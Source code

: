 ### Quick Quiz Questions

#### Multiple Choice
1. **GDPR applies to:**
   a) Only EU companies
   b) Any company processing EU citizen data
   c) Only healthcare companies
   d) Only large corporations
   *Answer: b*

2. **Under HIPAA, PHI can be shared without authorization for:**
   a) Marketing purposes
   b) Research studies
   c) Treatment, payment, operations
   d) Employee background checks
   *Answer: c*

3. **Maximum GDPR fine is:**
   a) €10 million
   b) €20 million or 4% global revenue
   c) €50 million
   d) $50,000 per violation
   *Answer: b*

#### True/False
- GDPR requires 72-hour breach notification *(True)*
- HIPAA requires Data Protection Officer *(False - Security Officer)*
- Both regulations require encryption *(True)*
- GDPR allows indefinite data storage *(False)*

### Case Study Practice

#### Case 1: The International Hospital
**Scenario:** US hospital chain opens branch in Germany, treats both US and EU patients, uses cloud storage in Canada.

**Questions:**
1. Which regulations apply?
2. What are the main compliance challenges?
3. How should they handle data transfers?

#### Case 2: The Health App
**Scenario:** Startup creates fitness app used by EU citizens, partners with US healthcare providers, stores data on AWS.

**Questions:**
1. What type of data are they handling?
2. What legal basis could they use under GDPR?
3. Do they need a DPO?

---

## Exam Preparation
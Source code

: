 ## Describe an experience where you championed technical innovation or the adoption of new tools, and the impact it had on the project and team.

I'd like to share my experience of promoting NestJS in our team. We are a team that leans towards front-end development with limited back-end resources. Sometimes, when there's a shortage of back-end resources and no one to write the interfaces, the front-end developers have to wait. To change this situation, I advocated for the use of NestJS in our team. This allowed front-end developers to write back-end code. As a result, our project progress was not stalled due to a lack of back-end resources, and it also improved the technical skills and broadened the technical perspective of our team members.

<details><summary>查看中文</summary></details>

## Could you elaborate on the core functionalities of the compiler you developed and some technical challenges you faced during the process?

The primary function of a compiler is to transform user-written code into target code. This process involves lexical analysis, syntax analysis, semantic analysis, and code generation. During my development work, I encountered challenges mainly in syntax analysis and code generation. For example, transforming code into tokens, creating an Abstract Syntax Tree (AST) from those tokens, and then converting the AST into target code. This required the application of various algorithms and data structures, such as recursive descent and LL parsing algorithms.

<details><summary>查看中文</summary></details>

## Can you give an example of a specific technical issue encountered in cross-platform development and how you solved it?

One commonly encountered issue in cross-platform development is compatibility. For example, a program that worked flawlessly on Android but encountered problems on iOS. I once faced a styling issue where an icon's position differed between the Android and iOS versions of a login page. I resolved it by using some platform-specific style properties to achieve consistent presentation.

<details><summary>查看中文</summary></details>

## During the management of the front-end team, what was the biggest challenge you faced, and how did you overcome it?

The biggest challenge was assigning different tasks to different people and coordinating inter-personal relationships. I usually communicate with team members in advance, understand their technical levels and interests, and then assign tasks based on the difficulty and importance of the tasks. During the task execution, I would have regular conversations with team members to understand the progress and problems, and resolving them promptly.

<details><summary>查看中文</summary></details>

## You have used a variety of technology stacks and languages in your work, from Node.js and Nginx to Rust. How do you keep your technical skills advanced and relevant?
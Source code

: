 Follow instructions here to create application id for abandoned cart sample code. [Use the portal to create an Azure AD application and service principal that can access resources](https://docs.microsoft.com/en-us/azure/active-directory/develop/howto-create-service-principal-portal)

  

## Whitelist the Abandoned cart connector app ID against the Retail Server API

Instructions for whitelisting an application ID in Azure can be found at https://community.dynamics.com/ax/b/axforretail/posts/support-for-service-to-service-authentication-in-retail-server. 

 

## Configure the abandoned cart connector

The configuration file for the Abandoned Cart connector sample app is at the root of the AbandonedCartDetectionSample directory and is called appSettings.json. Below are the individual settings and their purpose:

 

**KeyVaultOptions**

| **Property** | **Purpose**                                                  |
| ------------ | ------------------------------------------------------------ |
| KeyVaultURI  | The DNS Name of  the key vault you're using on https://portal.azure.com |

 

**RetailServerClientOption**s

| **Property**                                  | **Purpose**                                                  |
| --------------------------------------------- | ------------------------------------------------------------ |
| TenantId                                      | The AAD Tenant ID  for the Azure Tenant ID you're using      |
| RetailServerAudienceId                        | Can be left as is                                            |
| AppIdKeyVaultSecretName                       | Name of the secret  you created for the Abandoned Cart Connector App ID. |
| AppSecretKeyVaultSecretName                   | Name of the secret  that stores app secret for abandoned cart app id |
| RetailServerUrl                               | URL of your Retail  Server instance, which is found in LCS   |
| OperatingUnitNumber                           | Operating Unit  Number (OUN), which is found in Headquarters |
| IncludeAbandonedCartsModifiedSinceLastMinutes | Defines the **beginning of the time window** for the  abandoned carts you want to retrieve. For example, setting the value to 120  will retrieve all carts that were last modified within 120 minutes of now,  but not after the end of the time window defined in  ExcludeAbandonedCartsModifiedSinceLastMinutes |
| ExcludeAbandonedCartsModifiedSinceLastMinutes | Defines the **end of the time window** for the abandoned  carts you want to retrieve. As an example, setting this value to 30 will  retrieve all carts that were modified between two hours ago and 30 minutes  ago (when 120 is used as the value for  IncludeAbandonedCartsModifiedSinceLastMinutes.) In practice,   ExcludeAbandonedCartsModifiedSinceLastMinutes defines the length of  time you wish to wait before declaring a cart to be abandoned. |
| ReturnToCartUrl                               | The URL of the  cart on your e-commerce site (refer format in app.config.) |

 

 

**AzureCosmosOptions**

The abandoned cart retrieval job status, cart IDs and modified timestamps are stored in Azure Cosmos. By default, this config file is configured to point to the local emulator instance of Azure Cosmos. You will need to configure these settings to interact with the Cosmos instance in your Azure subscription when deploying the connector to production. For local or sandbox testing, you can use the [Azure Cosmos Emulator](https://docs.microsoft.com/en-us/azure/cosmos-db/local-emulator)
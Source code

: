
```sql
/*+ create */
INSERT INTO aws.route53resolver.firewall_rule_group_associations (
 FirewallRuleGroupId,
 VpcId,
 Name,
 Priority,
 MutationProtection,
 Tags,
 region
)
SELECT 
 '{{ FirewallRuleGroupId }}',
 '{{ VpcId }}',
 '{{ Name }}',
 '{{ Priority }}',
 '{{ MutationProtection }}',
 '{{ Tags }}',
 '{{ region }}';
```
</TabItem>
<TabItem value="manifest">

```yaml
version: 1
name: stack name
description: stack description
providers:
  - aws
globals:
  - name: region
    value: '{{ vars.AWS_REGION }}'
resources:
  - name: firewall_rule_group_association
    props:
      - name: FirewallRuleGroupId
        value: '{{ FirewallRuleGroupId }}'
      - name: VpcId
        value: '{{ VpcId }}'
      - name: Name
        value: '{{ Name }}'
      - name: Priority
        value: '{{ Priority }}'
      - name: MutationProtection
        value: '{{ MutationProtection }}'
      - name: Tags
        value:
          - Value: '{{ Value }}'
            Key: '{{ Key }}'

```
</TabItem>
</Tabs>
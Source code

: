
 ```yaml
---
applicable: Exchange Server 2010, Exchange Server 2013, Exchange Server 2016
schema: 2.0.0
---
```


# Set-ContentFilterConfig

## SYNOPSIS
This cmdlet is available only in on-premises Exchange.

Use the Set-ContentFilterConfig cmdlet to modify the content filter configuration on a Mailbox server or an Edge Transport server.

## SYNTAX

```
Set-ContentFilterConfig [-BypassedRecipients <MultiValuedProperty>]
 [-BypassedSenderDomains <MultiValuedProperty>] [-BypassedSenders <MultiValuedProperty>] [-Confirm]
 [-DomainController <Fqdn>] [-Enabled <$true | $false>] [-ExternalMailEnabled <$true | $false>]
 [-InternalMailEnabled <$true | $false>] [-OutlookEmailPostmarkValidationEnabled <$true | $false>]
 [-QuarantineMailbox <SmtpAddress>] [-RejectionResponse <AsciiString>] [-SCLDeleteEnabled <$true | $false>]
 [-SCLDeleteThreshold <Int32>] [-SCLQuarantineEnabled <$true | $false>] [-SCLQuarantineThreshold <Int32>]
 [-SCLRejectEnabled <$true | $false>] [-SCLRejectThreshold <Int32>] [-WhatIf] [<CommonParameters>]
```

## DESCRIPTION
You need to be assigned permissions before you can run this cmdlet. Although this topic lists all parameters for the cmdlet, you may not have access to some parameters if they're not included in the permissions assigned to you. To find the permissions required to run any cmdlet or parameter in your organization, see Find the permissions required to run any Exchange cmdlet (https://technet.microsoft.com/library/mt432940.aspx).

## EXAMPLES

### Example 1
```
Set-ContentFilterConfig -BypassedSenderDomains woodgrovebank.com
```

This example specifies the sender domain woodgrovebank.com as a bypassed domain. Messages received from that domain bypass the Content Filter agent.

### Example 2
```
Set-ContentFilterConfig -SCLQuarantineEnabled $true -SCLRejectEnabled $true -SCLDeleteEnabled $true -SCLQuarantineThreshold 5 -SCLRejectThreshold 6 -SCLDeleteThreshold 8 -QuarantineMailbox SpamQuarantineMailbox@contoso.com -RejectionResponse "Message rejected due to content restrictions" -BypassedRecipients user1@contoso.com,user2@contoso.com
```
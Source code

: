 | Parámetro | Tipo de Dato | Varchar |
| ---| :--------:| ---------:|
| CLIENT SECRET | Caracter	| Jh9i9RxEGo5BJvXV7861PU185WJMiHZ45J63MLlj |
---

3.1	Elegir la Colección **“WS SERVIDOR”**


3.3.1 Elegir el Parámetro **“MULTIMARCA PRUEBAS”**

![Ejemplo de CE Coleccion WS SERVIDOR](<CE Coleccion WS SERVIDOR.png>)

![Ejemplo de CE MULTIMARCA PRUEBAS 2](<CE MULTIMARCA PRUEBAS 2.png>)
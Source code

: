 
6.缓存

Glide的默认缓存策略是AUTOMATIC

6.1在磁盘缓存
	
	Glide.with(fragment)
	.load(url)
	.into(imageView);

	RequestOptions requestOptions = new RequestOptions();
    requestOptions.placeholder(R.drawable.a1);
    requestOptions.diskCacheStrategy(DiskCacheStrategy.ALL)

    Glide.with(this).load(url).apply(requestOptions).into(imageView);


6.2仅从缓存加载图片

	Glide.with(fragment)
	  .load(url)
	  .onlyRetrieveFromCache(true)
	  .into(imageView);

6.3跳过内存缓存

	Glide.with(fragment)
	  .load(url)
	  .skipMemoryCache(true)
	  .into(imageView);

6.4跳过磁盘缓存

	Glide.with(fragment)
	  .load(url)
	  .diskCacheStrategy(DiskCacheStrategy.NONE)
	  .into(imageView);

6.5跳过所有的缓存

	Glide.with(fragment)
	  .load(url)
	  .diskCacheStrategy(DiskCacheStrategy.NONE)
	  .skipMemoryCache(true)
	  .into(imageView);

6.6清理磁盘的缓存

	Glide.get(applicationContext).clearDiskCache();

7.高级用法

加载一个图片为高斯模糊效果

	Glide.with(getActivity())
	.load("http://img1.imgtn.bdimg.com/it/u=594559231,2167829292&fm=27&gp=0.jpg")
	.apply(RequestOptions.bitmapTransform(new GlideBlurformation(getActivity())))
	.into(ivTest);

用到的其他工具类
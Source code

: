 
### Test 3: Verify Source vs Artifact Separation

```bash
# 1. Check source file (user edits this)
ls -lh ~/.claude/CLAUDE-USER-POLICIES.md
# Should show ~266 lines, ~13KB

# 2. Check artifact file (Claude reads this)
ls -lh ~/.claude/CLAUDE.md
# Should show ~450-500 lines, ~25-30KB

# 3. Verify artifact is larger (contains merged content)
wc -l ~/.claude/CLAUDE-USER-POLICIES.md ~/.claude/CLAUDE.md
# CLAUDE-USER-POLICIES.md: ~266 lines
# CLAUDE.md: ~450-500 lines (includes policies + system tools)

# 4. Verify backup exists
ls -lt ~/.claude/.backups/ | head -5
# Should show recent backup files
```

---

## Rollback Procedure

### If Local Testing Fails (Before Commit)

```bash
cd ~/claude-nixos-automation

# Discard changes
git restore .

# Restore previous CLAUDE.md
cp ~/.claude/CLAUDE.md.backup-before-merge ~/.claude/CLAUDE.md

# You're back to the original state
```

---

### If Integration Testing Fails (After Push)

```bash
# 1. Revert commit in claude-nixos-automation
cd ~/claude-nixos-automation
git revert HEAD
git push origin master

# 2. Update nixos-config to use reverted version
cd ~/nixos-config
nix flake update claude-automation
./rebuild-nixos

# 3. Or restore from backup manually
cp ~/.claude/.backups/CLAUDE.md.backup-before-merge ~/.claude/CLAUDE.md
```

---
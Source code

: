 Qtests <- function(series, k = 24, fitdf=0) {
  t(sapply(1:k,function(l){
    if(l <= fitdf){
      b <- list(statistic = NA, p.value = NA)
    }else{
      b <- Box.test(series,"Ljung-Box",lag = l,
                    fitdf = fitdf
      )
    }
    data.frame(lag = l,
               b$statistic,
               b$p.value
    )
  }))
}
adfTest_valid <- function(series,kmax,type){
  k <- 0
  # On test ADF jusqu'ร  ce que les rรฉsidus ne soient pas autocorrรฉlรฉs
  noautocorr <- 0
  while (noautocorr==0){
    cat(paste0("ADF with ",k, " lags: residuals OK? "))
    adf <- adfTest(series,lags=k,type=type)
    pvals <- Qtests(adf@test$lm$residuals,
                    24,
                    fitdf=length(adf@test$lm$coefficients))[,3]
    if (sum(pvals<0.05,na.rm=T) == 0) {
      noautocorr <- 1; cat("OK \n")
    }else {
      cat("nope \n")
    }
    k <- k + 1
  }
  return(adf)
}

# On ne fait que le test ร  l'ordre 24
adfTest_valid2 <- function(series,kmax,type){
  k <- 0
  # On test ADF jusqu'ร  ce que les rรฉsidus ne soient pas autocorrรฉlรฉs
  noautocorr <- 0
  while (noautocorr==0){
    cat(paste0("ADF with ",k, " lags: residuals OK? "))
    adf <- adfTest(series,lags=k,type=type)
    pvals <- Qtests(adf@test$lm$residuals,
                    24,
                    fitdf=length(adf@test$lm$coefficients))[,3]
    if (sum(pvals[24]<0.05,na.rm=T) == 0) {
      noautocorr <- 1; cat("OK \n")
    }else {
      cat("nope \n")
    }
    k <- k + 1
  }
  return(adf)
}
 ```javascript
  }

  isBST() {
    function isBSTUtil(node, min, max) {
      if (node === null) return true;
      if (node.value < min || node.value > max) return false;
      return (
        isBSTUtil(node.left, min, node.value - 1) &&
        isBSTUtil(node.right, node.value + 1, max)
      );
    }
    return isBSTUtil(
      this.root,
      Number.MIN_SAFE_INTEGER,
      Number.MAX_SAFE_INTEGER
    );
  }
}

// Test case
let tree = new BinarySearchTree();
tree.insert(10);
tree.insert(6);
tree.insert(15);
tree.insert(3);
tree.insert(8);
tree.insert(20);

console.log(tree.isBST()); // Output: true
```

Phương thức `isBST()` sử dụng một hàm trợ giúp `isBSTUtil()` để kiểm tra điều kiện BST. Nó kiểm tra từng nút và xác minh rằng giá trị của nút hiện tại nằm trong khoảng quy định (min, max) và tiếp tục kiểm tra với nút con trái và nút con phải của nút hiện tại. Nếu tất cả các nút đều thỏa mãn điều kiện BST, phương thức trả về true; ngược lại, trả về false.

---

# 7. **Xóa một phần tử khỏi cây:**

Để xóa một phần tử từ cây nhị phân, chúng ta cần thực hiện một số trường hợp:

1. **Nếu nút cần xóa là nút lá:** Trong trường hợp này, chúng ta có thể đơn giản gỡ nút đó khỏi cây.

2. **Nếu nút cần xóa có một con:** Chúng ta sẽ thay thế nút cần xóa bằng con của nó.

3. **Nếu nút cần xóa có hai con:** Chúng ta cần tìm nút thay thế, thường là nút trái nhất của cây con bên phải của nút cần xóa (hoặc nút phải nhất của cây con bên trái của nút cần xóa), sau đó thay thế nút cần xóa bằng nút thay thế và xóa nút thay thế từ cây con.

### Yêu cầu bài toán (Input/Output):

AIM OF THE TASK: Return the lines exactly as they stand, please. Start at the top of the material and finish with the line where "c) Treatment, payment, operations" appears.

RESULT BELOW:
Source code

: ### Quick Quiz Questions

#### Multiple Choice
1. **GDPR applies to:**
   a) Only EU companies
   b) Any company processing EU citizen data
   c) Only healthcare companies
   d) Only large corporations
   *Answer: b*

2. **Under HIPAA, PHI can be shared without authorization for:**
   a) Marketing purposes
   b) Research studies
   c) Treatment, payment, operations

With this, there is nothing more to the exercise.